Budgeting realistically for content is a lot better today than it was 10 years ago when I first started in the industry. In the last five to eight years, the phrase “Content is King” has become better understood (although in my opinion it should be “Business is King“). So, the priority in theory is set (mostly) correctly. The problem is that the theoretical priority is not in practice, backed by the time, strategy, and budget reality for many networks. Why? Because screen suppliers and CMS vendors want their end-user customers to spend more on their products for a larger share of the spend instead of making an investment in content, and end-users are rewarded by their organizations for spending less on everything.
The average new network believes it is a good idea to focus on content, and they believe it is key to their success, but all the research is done on the features of the software, hardware, and screens, etc. and the budget allocation follows predictably.

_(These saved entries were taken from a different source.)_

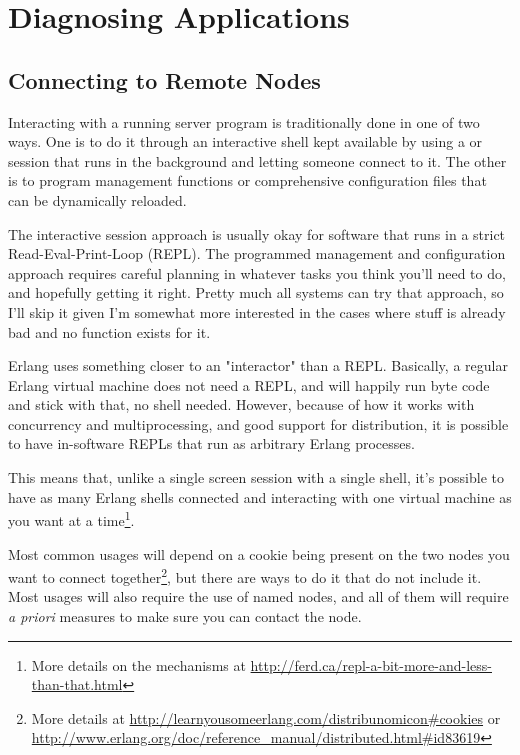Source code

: \documentclass[11pt, oneside]{book}   	%
\begin{document}

\part{Diagnosing Applications}
\label{part:diagnosing-applictions}


\chapter{Connecting to Remote Nodes}
\label{chap:connecting}

Interacting with a running server program is traditionally done in one of two ways. One is to do it through an interactive shell kept available by using a  or  session that runs in the background and letting someone connect to it. The other is to program management functions or comprehensive configuration files that can be dynamically reloaded.

The interactive session approach is usually okay for software that runs in a strict Read-Eval-Print-Loop (REPL). The programmed management and configuration approach requires careful planning in whatever tasks you think you'll need to do, and hopefully getting it right. Pretty much all systems can try that approach, so I'll skip it given I'm somewhat more interested in the cases where stuff is already bad and no function exists for it.

Erlang uses something closer to an "interactor" than a REPL. Basically, a regular Erlang virtual machine does not need a REPL, and will happily run byte code and stick with that, no shell needed. However, because of how it works with concurrency and multiprocessing, and good support for distribution, it is possible to have in-software REPLs that run as arbitrary Erlang processes.

This means that, unlike a single screen session with a single shell, it's possible to have as many Erlang shells connected and interacting with one virtual machine as you want at a time\footnote{More details on the mechanisms at \href{http://ferd.ca/repl-a-bit-more-and-less-than-that.html}{http://ferd.ca/repl-a-bit-more-and-less-than-that.html}}.

Most common usages will depend on a cookie being present on the two nodes you want to connect together\footnote{More details at \href{http://learnyousomeerlang.com/distribunomicon\#cookies}{http://learnyousomeerlang.com/distribunomicon\#cookies} or \href{http://www.erlang.org/doc/reference\_manual/distributed.html\#id83619}{http://www.erlang.org/doc/reference\_manual/distributed.html\#id83619}}, but there are ways to do it that do not include it. Most usages will also require the use of named nodes, and all of them will require \emph{a priori} measures to make sure you can contact the node.
\end{document}
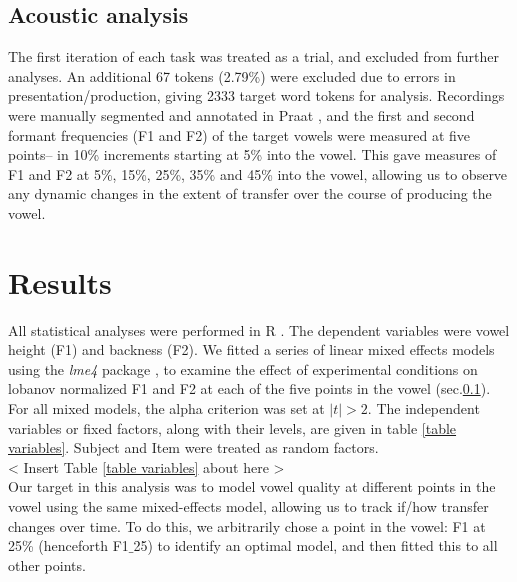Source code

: \documentclass[12 pt]{article}
\newcommand{\nt}[1]{\textipa{[#1]}} %
\begin{document}
\subsection{Acoustic analysis}\label{analysis}
The first iteration of each task was treated as a trial, and excluded from further analyses. An additional 67 tokens (2.79\%) were excluded due to errors in presentation/production, giving 2333 target word tokens for analysis. Recordings were manually segmented and annotated in Praat \citep{boersma2016praat}, and the first and second formant frequencies (F1 and F2) of the target vowels \nt{2, \ae} were measured at five points-- in 10\% increments starting at 5\% into the vowel. This gave measures of F1 and F2 at 5\%, 15\%, 25\%, 35\% and 45\% into the vowel, allowing us to observe any dynamic changes in the extent of transfer over the course of producing the vowel.


\section{Results} \label{results}

All statistical analyses were performed in R \citep{r}. The dependent variables were vowel height (F1) and backness (F2). We fitted a series of linear mixed effects models using the \emph{lme4} package \citep{lme4}, to examine the effect of experimental conditions on lobanov normalized F1 and F2 at each of the five points in the vowel (sec.\ref{analysis}). For all mixed models, the alpha criterion was set at $|t| > 2 $. The independent variables or fixed factors, along with their levels, are given in table \ref{table variables}. Subject and Item were treated as random factors.\\

< Insert Table \ref{table variables} about here > \\

Our target in this analysis was to model vowel quality at different points in the vowel using the same mixed-effects model, allowing us to track if/how transfer changes over time. To do this, we arbitrarily chose a point in the vowel: F1 at 25\% (henceforth F1$\_$25) to identify an optimal model, and then fitted this to all other points. 
\end{document}
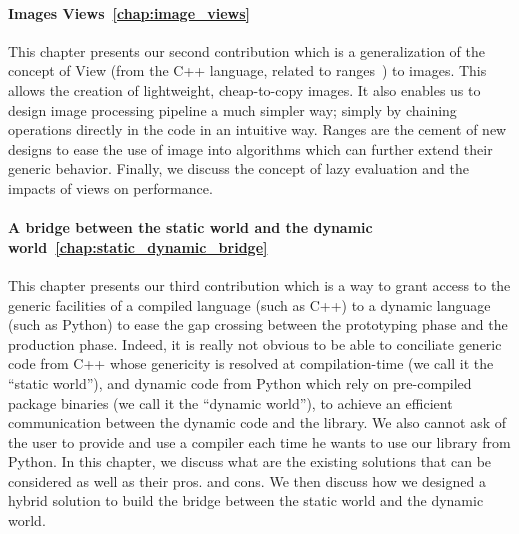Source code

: \paragraph{Images Views~\ref{chap:image_views}} This chapter presents our second contribution which is a generalization
of the concept of View (from the C++ language, related to ranges~\parencite{niebler.2018.ranges}) to images. This allows
the creation of lightweight, cheap-to-copy images. It also enables us to design image processing pipeline a much simpler
way; simply by chaining operations directly in the code in an intuitive way. Ranges are the cement of new designs to
ease the use of image into algorithms which can further extend their generic behavior. Finally, we discuss the concept
of lazy evaluation and the impacts of views on performance.

\paragraph{A bridge between the static world and the dynamic world~\ref{chap:static_dynamic_bridge}} This chapter
presents our third contribution which is a way to grant access to the generic facilities of a compiled language (such as
C++) to a dynamic language (such as Python) to ease the gap crossing between the prototyping phase and the production
phase. Indeed, it is really not obvious to be able to conciliate generic code from C++ whose genericity is resolved at
compilation-time (we call it the ``static world''), and dynamic code from Python which rely on pre-compiled package
binaries (we call it the ``dynamic world''), to achieve an efficient communication between the dynamic code and the
library. We also cannot ask of the user to provide and use a compiler each time he wants to use our library from Python.
In this chapter, we discuss what are the existing solutions that can be considered as well as their pros. and cons. We
then discuss how we designed a hybrid solution to build the bridge between the static world and the dynamic world.
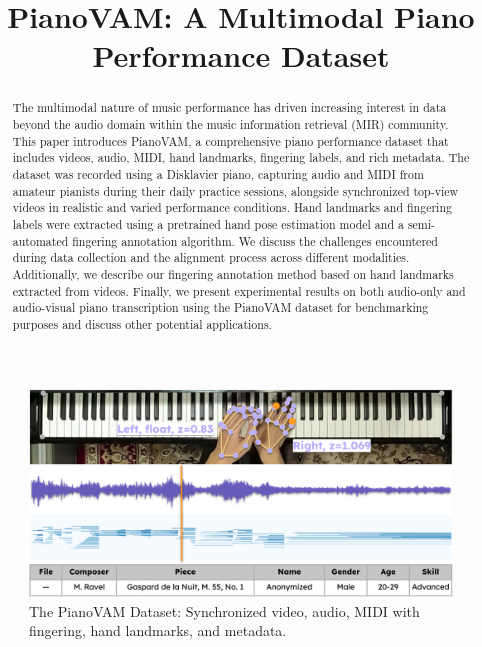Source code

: \documentclass{article}
\title{PianoVAM: A Multimodal Piano Performance Dataset}
\begin{document}
\maketitle

\begin{abstract}

The multimodal nature of music performance has driven increasing interest in data beyond the audio domain within the music information retrieval (MIR) community.
This paper introduces PianoVAM, a comprehensive piano performance dataset that includes videos, audio, MIDI, hand landmarks, fingering labels, and rich metadata.
The dataset was recorded using a Disklavier piano, capturing audio and MIDI from amateur pianists during their daily practice sessions, alongside synchronized top-view videos in realistic and varied performance conditions. 
Hand landmarks and fingering labels were extracted using a pretrained hand pose estimation model and a semi-automated fingering annotation algorithm.
We discuss the challenges encountered during data collection and the alignment process across different modalities. Additionally, we describe our fingering annotation method based on hand landmarks extracted from videos.
Finally, we present experimental results on both audio-only and audio-visual piano transcription using the PianoVAM dataset for benchmarking purposes and discuss other potential applications. 

\end{abstract}

\begin{figure}
    \centering
    \includegraphics[width=1\linewidth]{Images/teaser_image.png}
    \caption{The PianoVAM Dataset: Synchronized video, audio, MIDI with fingering, hand landmarks, and metadata.}
    \label{fig:overview}
\vspace{-5mm}    
\end{figure}
\end{document}
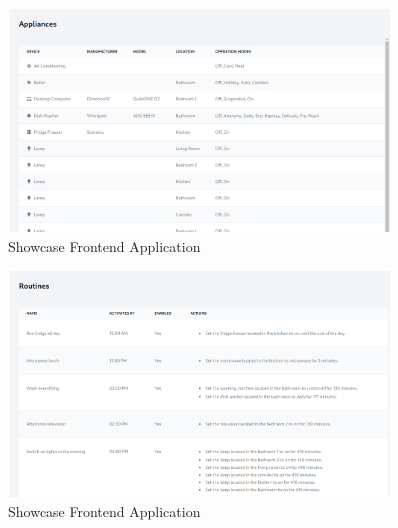 \begin{figure}
    \centering
    \includegraphics[width=0.9\textwidth]{images/frontend/appliances.png}
    \caption{Showcase Frontend Application}
    \label{fig:frontend_appliances}
\end{figure}

\begin{figure}
    \centering
    \includegraphics[width=0.9\textwidth]{images/frontend/routines.png}
    \caption{Showcase Frontend Application}
    \label{fig:frontend_routines}
\end{figure}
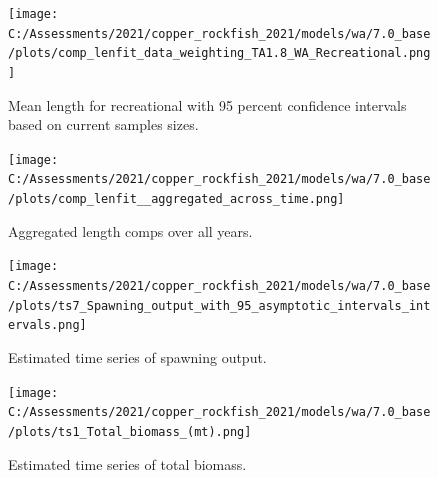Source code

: \documentclass[11pt,
  english,
  a4paper,
]{article}
\begin{document}
\tagmcend\tagstructend


\begin{figure}
\centering
\texttt{[image: C:/Assessments/2021/copper\_rockfish\_2021/models/wa/7.0\_base/plots/comp\_lenfit\_data\_weighting\_TA1.8\_WA\_Recreational.png]}
\caption{Mean length for recreational with 95 percent confidence intervals based on current samples sizes.\label{fig:rec-mean-len-fit}}
\end{figure}

\tagmcend\tagstructend


\begin{figure}
\centering
\texttt{[image: C:/Assessments/2021/copper\_rockfish\_2021/models/wa/7.0\_base/plots/comp\_lenfit\_\_aggregated\_across\_time.png]}
\caption{Aggregated length comps over all years.\label{fig:agg-len-fit}}
\end{figure}

\tagmcend\tagstructend


\begin{figure}
\centering
\texttt{[image: C:/Assessments/2021/copper\_rockfish\_2021/models/wa/7.0\_base/plots/ts7\_Spawning\_output\_with\_95\_asymptotic\_intervals\_intervals.png]}
\caption{Estimated time series of spawning output.\label{fig:ssb}}
\end{figure}

\tagmcend\tagstructend


\begin{figure}
\centering
\texttt{[image: C:/Assessments/2021/copper\_rockfish\_2021/models/wa/7.0\_base/plots/ts1\_Total\_biomass\_(mt).png]}
\caption{Estimated time series of total biomass.\label{fig:tot-bio}}
\end{figure}

\tagmcend\tagstructend

\end{document}
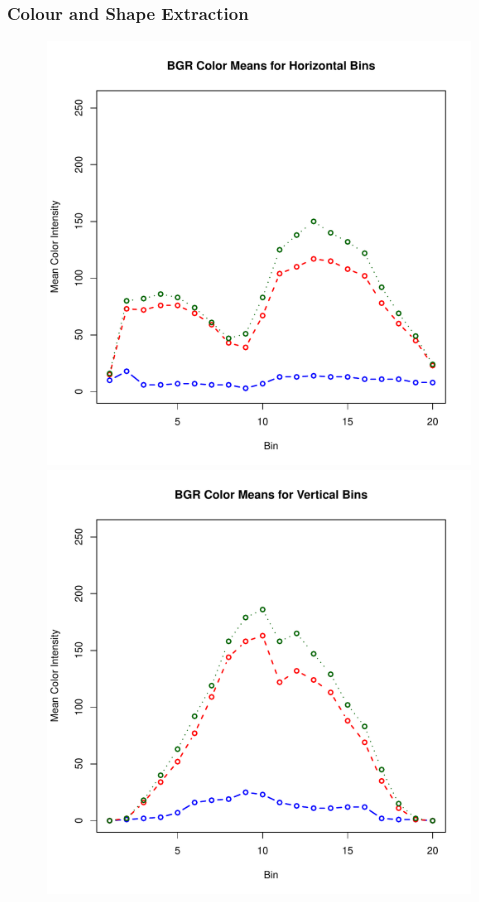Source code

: \documentclass[]{beamer}
\begin{document}
    \begin{frame}[plain]
        \frametitle{Colour and Shape Extraction}

        \begin{figure}[!htb]
              \includegraphics[width=\linewidth]{BGR_means_hor_plot}
            \endminipage\hfill
              \includegraphics[width=\linewidth]{BGR_means_ver_plot}
            \endminipage\hfill
        \end{figure}
    \end{frame}
\end{document}
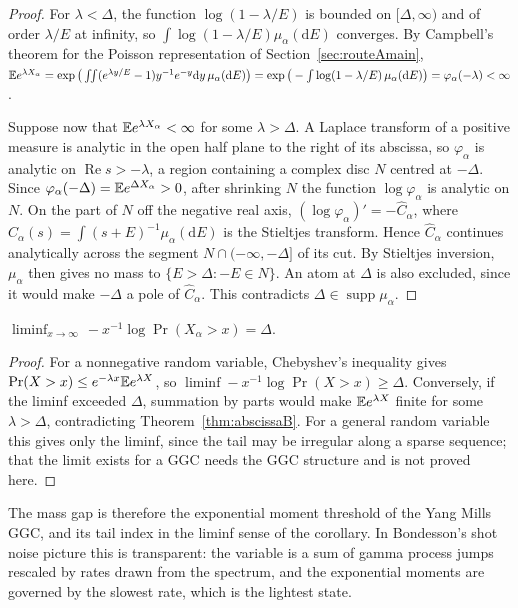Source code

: \begin{proof}
For $\lambda<\Delta$, the function $\log(1-\lambda/E)$ is bounded on $[\Delta,\infty)$ and of order $\lambda/E$ at infinity, so $\int\log(1-\lambda/E)\mu_\alpha(\mathrm dE)$ converges. By Campbell's theorem for the Poisson representation of Section~\ref{sec:routeAmain}, $\mathbb{E} e^{\lambda X_\alpha}=\exp\big(\int\!\!\int(e^{\lambda y/E}-1)y^{-1}e^{-y}\mathrm dy\,\mu_\alpha(\mathrm dE)\big)=\exp\big(-\int\log(1-\lambda/E)\,\mu_\alpha(\mathrm dE)\big)=\varphi_\alpha(-\lambda)<\infty$.

Suppose now that $\mathbb{E} e^{\lambda X_\alpha}<\infty$ for some $\lambda>\Delta$. A Laplace transform of a positive measure is analytic in the open half plane to the right of its abscissa, so $\varphi_\alpha$ is analytic on $\operatorname{Re}s>-\lambda$, a region containing a complex disc $N$ centred at $-\Delta$. Since $\varphi_\alpha(-\Delta)=\mathbb{E} e^{\Delta X_\alpha}>0$, after shrinking $N$ the function $\log\varphi_\alpha$ is analytic on $N$. On the part of $N$ off the negative real axis, $(\log\varphi_\alpha)'=-\widehat C_\alpha$, where $\widehat C_\alpha(s)=\int(s+E)^{-1}\mu_\alpha(\mathrm dE)$ is the Stieltjes transform. Hence $\widehat C_\alpha$ continues analytically across the segment $N\cap(-\infty,-\Delta]$ of its cut. By Stieltjes inversion, $\mu_\alpha$ then gives no mass to $\{E>\Delta:-E\in N\}$. An atom at $\Delta$ is also excluded, since it would make $-\Delta$ a pole of $\widehat C_\alpha$. This contradicts $\Delta\in\operatorname{supp}\mu_\alpha$.
\end{proof}

\begin{corollary}
$\liminf_{x\to\infty}\,-x^{-1}\log\Pr(X_\alpha>x)=\Delta$.
\end{corollary}

\begin{proof}
For a nonnegative random variable, Chebyshev's inequality gives $\Pr(X>x)\le e^{-\lambda x}\mathbb{E} e^{\lambda X}$, so $\liminf-x^{-1}\log\Pr(X>x)\ge\Delta$. Conversely, if the liminf exceeded $\Delta$, summation by parts would make $\mathbb{E} e^{\lambda X}$ finite for some $\lambda>\Delta$, contradicting Theorem~\ref{thm:abscissaB}. For a general random variable this gives only the liminf, since the tail may be irregular along a sparse sequence; that the limit exists for a GGC needs the GGC structure and is not proved here.
\end{proof}

The mass gap is therefore the exponential moment threshold of the Yang Mills GGC, and its tail index in the liminf sense of the corollary. In Bondesson's shot noise picture this is transparent: the variable is a sum of gamma process jumps rescaled by rates drawn from the spectrum, and the exponential moments are governed by the slowest rate, which is the lightest state.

From my experience, very little is truly understood or budgeted (properly) for the content. The content strategies put together before launch are mostly, but not always, limited and naïve, based on lack of experience with maintaining and refreshing the network. Because of the way budgets are derived, content always costs more than expected. If content costs less than expected, it’s likely because it is not being refreshed as often as necessary to keep viewers engaged, which means the network will not be as effective because the content is going to get stale very quickly or the quality will be compromised.